Başbakan Yardımcısı Akdağ:
- "Sınırlarımızın güvenliğini korumak için gereğini yerine getirmek durumundayız. Bu MGK bildirisi de bu kararlılığı ortaya koyuyor. Münbiç'ten bu terörist unsurlar temizlenmelidir" - "ABD'nin Türkiye'ye verdiği sözler var. Yöneticiler değişebilir ama devletlerde, hükümetlerde aslolan devamlılıktır" - "(Cinsel istismar düzenlemesi) Biz özellikle 12 yaş altındaki tecavüzlerde cezayı çok ağırlaştırıyoruz. Öbürlerinde de cezalar ağır ama burada çok daha ağırlaştırıcı hükümler getiriyoruz" - "Bir çocuğa tecavüz etmenin, hele hele onun canına kastetmenin cezası Türk hukukundaki en ağır ceza haline geliyor"

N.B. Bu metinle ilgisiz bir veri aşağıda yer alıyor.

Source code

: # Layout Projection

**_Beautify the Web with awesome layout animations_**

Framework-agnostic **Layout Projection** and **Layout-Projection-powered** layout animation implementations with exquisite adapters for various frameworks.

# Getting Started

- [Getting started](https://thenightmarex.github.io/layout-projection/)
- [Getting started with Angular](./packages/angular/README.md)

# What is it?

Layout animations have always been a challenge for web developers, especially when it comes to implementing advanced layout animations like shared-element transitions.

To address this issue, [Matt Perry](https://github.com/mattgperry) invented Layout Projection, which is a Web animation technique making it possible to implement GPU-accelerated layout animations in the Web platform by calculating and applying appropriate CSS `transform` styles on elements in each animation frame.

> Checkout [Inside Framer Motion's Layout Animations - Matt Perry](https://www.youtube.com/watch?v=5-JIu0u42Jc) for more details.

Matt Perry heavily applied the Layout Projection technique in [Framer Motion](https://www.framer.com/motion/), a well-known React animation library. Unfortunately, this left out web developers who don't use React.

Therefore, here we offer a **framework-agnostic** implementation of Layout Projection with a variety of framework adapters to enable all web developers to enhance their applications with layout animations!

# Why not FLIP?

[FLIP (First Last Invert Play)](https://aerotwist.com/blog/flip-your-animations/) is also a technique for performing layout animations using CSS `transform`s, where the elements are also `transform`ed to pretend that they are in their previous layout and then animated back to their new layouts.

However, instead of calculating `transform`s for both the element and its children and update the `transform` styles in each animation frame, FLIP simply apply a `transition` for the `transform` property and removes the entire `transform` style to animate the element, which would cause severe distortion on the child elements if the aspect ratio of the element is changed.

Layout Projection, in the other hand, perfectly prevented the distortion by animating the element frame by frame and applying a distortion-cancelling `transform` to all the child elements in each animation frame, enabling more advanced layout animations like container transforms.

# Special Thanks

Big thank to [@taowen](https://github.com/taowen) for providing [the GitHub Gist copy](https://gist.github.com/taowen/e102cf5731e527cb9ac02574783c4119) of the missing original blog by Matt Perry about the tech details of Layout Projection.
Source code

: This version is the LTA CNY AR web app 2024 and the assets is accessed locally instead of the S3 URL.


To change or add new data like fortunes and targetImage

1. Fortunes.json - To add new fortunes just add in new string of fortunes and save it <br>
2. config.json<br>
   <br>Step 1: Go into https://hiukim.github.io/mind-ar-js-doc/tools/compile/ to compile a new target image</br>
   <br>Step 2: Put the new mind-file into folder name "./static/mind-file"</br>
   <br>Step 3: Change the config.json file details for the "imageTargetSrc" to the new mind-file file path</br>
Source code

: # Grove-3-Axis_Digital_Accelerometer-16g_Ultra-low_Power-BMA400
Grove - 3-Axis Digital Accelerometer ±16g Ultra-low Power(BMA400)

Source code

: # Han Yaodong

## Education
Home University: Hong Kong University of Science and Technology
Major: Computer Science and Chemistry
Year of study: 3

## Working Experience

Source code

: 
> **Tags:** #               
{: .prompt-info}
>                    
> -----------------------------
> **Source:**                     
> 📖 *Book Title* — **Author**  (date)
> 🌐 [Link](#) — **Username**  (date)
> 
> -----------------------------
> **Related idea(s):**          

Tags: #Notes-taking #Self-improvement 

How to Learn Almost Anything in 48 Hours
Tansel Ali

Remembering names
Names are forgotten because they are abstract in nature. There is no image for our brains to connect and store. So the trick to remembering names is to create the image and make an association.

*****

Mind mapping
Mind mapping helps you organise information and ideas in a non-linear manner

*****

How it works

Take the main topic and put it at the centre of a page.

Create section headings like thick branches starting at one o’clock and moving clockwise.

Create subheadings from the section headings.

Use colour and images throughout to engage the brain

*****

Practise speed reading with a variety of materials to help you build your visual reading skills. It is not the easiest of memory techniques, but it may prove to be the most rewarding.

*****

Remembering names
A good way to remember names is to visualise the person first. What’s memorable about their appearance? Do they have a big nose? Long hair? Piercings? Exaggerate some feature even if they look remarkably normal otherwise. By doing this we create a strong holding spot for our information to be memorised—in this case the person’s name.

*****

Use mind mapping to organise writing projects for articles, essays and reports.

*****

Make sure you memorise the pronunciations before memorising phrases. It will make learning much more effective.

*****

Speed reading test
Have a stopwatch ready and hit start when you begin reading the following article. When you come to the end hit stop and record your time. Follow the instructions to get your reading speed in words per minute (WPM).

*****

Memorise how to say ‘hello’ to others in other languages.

ANKARA (AA) - Başbakan Yardımcısı Recep Akdağ, "Sınırlarımızın güvenliğini korumak için gereğini yerine getirmek durumundayız. Bu MGK bildirisi de bu kararlılığı ortaya koyuyor. Münbiç'ten bu terörist unsurlar temizlenmelidir. Bunu Amerika Birleşik Devletleri bir şekilde yapabilir, onlar orayı boşaltırlar, temizlerler. Aksi takdirde gereği elbette yerine getirilecektir." dedi.
Akdağ, TRT Haber canlı yayınında gündeme ilişkin değerlendirmelerde bulundu, soruları yanıtladı.
Cumhurbaşkanı Recep Tayyip Erdoğan başkanlığında gerçekleştirilen Milli Güvenlik Kurulu'nda (MGK) alınan kararlara ilişkin bir soru üzerine Akdağ, "Amerika Birleşik Devletleri'nin Türkiye'ye verdiği sözler var. Yöneticiler değişebilir ama devletlerde, hükümetlerde aslolan devamlılıktır. Bir yönetici değişti diye kararlar değişmez." dedi.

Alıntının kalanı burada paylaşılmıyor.